◆ **Recorded data**
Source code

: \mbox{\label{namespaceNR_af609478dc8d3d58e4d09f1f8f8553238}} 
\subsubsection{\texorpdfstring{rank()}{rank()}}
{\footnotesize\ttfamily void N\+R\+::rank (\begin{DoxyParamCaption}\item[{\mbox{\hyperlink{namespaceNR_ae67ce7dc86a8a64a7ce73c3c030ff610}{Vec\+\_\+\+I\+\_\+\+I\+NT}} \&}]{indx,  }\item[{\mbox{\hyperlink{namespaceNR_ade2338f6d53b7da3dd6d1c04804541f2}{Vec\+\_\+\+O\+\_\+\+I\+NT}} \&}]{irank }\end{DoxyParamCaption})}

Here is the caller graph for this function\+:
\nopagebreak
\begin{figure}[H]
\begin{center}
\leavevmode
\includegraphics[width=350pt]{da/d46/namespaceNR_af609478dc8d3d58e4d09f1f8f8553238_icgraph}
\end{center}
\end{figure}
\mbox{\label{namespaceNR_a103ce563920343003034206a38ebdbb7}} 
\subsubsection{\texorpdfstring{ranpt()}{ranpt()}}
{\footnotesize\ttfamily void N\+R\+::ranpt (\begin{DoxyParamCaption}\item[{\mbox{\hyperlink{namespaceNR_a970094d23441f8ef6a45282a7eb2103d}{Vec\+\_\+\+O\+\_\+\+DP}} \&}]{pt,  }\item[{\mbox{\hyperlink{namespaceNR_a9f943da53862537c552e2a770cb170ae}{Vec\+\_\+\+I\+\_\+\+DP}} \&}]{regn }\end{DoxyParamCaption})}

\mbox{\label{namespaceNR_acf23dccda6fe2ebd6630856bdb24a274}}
* * *
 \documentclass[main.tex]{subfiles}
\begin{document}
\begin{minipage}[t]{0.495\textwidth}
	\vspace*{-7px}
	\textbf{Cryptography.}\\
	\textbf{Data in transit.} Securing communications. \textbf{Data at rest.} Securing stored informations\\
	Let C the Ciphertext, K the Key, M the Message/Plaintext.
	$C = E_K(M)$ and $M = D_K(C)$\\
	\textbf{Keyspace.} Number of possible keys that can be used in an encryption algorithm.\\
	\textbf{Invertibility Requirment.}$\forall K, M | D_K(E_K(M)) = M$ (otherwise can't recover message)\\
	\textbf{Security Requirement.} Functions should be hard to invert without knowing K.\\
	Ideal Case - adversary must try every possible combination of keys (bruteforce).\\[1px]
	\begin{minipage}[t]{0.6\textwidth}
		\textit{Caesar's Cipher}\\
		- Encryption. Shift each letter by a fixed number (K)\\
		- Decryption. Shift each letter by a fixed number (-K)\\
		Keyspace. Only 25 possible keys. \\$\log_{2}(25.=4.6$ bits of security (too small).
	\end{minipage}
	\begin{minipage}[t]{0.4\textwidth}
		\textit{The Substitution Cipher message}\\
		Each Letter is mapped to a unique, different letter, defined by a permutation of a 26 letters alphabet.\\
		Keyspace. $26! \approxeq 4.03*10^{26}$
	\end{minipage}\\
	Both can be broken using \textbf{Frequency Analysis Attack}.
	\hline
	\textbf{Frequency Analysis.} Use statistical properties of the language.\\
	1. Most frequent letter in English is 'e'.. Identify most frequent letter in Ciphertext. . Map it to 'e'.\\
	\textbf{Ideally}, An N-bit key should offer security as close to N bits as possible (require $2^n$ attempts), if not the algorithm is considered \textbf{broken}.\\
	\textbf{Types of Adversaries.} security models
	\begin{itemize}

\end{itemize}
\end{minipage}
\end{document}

◆ **Exercise**
Read the listing. Copy each line that has the word "letter" in it.

◆ **Task answer**
		- Encryption. Shift each letter by a fixed number (K)\\
		- Decryption. Shift each letter by a fixed number (-K)\\
		Each Letter is mapped to a unique, different letter, defined by a permutation of a 26 letters alphabet.\\
	1. Most frequent letter in English is 'e'.. Identify most frequent letter in Ciphertext. . Map it to 'e'.\\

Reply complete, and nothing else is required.